Almost instinctively, I said out loud: “Be.artsy.”
The name grew from that spark, partly from my lived experiences, partly from intuition. For a long time, I wondered if experiential knowledge was “enough.” That changed when my close friend, who studied Master’s in Education at Harvard and has been running alternative-method Prakriti School in India, reminded me:
“Every course, every discipline, began with people who lived it first. Researchers then joined in, tested, and formalised it into education.”
That freed me.
Why Be.(art)sy Matters
I leaned into art-based learning without hesitation, first experimenting in 2010 through my start-up Be.cause. Though I had to shut it down within 10 months, I refused to abandon the vision.
Just a month later, I launched Be.artsy – Awareness Experts, determined to make it succeed. Nearly 15 years in November 2025, here I am, writing this newsletter.
Recently, I discovered that scientists in the United States have been tracing, for over 35 years, the very approaches I’ve been applying in India for the last 15 years to design adult learning solutions at the workplace.
The academic field of neuroaesthetics, founded by Semir Zeki in 1999, studies how the brain perceives, processes, and creates art. Research shows that engaging with art activates the brain’s reward system, strengthens memory, and sharpens focus - core outcomes every workplace training aspires to.
Building on this, researchers like Susan Magsamen at Johns Hopkins University helped formalise neuro-arts, a sub-discipline that integrates neuroscience and the arts to improve learning, health, and wellbeing. In 2024, Johns Hopkins even launched its first undergraduate course on neuroaesthetics - “How the Arts and Aesthetic Experiences Advance Health, Wellbeing, and Learning.”
For me, this marks a milestone: what was once lived intuition at Be.artsy is now recognised as global evidence-based practice.
What is Neuro-arts?
Neuroarts is about using the arts as science-backed tools to rewire the brain for better learning and wellbeing. Neuroarts also confirms that the brain can form new connections at any age, and art fuels this by engaging the senses, activating the reward system, boosting memory, and sparking imagination. It mirrors how we naturally learn - emotionally, socially, and experientially.
Activates the brain’s reward system (you feel good, motivated).
Strengthens memory and focus (you remember better when learning is multi-sensory).
Builds resilience (art helps you process stress and bounce back).
Improves wellbeing (lowers stress, boosts mood, increases belonging).
Neuro-arts transforms organisational training by turning dry lecture based sessions into powerful learning journeys that shift both knowledge and mindset.

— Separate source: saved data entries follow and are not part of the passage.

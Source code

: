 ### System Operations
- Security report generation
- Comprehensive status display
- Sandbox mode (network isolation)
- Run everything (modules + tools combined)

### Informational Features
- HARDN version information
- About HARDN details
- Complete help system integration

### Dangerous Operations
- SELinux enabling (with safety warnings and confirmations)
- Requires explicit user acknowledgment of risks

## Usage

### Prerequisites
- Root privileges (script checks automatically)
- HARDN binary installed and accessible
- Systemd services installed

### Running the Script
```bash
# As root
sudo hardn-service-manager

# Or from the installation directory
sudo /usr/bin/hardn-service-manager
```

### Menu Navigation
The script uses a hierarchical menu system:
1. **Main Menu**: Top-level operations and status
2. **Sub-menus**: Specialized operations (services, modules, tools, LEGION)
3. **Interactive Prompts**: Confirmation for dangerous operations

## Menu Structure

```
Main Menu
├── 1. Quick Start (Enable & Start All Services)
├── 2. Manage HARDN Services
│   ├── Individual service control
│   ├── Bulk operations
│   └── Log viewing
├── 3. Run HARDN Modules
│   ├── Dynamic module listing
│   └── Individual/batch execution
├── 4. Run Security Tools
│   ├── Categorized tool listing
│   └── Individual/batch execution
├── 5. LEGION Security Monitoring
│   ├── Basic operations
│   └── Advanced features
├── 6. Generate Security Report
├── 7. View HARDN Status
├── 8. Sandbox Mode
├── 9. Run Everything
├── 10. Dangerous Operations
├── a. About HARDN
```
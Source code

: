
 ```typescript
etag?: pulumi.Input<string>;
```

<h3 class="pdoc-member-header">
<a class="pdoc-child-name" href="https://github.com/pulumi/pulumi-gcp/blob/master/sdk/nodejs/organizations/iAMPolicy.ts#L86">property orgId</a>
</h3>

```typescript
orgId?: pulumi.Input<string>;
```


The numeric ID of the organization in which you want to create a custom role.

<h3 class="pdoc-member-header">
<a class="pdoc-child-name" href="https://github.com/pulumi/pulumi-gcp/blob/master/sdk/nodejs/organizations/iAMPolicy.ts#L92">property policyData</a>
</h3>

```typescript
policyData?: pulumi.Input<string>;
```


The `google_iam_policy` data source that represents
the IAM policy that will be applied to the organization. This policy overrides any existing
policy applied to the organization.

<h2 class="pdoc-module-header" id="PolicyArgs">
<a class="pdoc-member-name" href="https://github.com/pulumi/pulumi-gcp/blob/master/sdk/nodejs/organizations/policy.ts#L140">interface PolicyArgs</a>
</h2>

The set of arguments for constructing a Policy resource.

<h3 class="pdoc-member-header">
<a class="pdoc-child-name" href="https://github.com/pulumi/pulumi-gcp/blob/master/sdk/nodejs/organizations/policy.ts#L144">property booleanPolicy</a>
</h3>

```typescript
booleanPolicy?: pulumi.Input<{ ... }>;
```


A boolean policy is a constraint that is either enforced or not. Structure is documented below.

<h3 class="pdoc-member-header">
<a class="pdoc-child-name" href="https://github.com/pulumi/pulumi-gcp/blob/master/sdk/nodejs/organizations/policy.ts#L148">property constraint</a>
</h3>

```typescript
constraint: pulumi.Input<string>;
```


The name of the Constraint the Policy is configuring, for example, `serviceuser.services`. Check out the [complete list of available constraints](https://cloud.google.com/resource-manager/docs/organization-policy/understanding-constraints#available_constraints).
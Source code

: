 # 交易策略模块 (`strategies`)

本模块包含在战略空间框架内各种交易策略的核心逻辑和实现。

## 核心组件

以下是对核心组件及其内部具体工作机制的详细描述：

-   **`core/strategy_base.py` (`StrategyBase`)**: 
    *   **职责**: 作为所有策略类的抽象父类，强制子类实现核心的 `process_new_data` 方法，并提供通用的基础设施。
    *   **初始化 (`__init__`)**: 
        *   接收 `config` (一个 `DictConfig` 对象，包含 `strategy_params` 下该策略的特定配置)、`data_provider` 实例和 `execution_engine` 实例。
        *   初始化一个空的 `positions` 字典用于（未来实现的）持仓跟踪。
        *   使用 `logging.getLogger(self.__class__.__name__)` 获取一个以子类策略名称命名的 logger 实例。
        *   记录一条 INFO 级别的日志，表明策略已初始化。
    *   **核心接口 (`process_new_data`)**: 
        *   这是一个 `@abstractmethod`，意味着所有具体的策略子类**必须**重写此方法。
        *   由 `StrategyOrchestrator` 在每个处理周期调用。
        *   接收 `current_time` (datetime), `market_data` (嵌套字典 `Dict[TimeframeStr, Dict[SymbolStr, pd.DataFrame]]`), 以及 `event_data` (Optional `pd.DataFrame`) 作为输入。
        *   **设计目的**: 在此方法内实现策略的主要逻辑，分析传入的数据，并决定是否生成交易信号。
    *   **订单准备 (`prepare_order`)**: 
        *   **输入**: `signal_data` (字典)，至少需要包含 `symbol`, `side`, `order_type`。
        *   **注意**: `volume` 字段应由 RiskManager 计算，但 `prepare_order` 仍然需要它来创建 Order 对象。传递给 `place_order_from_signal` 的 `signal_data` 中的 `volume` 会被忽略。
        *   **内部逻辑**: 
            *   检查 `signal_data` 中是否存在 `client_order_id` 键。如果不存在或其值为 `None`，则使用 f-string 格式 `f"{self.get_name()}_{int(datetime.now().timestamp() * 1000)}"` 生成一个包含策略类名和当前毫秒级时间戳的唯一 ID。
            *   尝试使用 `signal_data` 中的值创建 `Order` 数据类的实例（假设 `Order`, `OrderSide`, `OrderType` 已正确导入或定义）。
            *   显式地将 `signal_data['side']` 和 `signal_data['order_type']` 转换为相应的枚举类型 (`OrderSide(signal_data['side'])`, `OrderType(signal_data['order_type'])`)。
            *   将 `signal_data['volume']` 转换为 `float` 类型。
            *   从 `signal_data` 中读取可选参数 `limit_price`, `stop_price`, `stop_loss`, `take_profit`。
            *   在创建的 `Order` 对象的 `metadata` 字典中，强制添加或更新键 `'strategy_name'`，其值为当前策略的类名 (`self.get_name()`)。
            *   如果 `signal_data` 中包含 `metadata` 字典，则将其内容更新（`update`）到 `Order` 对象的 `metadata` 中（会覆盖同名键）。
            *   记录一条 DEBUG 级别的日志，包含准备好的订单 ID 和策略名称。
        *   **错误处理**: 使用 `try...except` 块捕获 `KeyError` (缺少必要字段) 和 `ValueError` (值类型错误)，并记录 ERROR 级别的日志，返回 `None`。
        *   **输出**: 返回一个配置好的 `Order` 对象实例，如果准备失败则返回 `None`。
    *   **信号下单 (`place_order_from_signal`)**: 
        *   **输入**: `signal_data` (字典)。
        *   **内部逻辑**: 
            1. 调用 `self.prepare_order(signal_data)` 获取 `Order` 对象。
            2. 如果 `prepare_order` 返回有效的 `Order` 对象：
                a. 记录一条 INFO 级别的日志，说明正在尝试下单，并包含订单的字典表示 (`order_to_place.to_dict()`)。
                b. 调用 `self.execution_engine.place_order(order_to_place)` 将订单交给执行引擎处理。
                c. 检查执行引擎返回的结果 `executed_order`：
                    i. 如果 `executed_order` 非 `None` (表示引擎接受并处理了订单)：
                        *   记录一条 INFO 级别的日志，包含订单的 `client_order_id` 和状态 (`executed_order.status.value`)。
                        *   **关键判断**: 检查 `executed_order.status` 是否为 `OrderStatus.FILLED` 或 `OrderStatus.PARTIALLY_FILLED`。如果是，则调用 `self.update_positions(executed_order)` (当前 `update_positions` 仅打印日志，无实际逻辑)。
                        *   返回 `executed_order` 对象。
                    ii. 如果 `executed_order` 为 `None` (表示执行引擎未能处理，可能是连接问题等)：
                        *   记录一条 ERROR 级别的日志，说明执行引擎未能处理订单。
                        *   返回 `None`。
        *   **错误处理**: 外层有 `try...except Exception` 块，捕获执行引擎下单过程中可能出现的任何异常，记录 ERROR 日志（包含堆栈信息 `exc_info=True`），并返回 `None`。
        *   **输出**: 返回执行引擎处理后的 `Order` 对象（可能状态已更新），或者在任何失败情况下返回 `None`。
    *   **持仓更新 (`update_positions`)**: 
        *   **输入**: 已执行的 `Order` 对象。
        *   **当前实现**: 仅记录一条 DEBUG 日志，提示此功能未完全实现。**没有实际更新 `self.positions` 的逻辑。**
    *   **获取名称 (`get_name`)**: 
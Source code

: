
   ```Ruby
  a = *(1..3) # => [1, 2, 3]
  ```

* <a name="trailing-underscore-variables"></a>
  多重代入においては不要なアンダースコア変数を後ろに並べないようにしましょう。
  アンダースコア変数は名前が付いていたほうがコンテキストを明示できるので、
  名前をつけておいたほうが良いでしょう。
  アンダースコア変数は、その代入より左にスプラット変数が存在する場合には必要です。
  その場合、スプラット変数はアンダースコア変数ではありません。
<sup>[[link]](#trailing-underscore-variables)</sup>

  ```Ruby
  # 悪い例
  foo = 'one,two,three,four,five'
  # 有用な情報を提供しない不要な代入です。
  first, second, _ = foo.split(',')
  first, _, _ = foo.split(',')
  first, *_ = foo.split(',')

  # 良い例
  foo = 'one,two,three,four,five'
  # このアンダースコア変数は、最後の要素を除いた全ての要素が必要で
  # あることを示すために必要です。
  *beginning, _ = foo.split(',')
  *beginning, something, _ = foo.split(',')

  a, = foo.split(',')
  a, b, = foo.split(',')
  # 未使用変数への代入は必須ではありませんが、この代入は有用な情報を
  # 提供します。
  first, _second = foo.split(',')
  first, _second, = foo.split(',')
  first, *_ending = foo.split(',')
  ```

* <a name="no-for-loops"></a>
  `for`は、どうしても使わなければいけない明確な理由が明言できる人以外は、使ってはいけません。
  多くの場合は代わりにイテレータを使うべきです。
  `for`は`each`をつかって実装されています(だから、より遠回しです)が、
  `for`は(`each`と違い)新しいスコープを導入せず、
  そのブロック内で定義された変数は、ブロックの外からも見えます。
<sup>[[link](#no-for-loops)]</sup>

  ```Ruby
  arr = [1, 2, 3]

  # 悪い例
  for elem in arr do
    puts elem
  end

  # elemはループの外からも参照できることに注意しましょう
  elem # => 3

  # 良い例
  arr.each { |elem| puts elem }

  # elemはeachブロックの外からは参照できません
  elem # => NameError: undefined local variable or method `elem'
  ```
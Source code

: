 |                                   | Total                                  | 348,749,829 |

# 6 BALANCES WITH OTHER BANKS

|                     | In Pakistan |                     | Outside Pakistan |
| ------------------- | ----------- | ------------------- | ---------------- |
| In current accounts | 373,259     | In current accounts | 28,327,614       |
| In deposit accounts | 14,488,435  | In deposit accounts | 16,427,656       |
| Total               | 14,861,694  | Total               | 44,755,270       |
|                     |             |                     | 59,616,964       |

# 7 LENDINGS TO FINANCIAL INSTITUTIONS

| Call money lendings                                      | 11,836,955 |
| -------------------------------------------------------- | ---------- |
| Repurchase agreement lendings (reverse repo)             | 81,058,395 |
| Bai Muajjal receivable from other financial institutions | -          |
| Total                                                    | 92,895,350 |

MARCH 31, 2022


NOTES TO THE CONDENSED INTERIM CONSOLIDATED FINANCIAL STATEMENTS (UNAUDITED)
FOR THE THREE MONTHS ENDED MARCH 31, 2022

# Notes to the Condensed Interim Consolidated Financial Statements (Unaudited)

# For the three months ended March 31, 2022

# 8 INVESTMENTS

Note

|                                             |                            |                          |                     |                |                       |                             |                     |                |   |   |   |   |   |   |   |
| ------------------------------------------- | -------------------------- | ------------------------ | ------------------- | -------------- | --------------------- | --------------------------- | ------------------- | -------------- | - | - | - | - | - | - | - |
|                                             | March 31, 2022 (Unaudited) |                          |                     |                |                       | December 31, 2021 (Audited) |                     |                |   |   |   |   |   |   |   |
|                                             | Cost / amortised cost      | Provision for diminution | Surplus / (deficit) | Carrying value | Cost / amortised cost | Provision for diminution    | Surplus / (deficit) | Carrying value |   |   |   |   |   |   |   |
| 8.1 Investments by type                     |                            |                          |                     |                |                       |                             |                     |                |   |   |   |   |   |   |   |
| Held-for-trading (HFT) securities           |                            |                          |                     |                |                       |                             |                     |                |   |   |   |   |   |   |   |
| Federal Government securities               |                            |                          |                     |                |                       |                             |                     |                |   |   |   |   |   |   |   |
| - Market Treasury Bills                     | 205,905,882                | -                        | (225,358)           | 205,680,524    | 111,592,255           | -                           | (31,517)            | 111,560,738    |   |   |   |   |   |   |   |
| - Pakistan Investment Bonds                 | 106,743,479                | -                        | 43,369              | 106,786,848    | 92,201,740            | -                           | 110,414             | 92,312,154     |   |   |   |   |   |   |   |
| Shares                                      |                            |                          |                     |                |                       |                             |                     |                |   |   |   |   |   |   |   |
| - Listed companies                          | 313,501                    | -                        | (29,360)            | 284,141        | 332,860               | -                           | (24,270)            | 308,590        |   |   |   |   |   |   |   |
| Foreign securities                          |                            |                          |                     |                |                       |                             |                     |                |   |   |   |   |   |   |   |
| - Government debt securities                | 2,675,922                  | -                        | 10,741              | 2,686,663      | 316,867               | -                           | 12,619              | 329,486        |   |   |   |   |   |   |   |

Why the Arts Outperform Lectures in Adult Learning
Most corporate learning still depends on only two senses, seeing slides and hearing lectures. The result? Passive listening, weak engagement, and quick forgetting.
But neuroscience tells us a different story: when several senses work together, we form deeper, longer-lasting memories and real behaviour change.
This is where the arts make a difference. They don’t just “add creativity” or “entertainment” they wake up the brain and body, boosting learning, health, and well-being.
And to understand why, we need to move beyond the old idea of just “five senses.”
The Myth of the Five Senses
For centuries, we were told that humans experience life through just five senses: sight, hearing, taste, smell, and touch. While not wrong, that view is far too simple.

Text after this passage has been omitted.